### Task statement
Only the lines of the data holding the string "required" need to be returned.

### Dataset entries

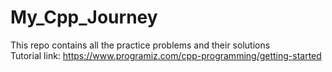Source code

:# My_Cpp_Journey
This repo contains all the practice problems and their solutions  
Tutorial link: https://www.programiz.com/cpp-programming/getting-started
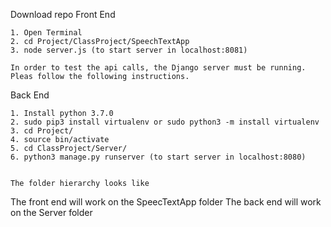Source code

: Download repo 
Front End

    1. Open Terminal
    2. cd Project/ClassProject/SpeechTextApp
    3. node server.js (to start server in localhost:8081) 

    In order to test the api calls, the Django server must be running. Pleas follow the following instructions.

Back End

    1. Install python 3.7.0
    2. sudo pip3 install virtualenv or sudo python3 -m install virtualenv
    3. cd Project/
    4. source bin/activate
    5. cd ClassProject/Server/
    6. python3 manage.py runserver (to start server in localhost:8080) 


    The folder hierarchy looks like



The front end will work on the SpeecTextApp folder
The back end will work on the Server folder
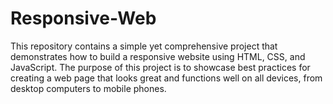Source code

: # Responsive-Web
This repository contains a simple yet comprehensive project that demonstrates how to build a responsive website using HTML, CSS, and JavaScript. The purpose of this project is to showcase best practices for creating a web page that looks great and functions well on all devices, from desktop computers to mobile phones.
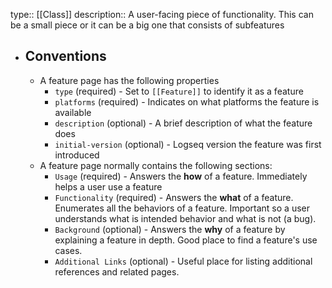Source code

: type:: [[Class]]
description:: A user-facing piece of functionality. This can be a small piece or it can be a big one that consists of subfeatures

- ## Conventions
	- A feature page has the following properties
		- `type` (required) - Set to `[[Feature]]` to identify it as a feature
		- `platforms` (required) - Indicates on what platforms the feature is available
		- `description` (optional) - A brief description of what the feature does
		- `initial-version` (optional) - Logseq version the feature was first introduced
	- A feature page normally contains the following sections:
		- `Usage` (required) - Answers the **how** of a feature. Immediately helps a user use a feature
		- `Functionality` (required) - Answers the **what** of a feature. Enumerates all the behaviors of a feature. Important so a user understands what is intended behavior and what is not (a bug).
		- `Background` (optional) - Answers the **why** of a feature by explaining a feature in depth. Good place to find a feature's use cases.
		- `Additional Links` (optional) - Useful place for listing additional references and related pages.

* * *

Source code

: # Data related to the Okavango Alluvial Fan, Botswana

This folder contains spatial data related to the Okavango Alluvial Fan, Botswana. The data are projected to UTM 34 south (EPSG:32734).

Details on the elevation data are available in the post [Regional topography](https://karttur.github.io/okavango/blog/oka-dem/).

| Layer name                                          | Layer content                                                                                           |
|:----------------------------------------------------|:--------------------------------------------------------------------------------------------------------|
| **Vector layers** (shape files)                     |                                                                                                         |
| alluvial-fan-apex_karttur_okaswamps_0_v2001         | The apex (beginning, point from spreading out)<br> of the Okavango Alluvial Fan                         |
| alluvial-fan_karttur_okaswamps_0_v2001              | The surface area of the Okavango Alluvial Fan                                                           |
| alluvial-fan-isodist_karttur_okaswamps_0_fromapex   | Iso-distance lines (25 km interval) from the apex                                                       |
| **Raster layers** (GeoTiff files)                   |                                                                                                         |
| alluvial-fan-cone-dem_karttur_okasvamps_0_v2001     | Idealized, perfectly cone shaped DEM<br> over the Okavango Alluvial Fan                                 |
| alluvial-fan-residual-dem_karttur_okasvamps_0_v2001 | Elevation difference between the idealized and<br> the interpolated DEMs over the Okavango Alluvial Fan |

### Solved problem
		- `type` (required) - Set to `[[Feature]]` to identify it as a feature
		- `platforms` (required) - Indicates on what platforms the feature is available
		- `Usage` (required) - Answers the **how** of a feature. Immediately helps a user use a feature
		- `Functionality` (required) - Answers the **what** of a feature. Enumerates all the behaviors of a feature. Important so a user understands what is intended behavior and what is not (a bug).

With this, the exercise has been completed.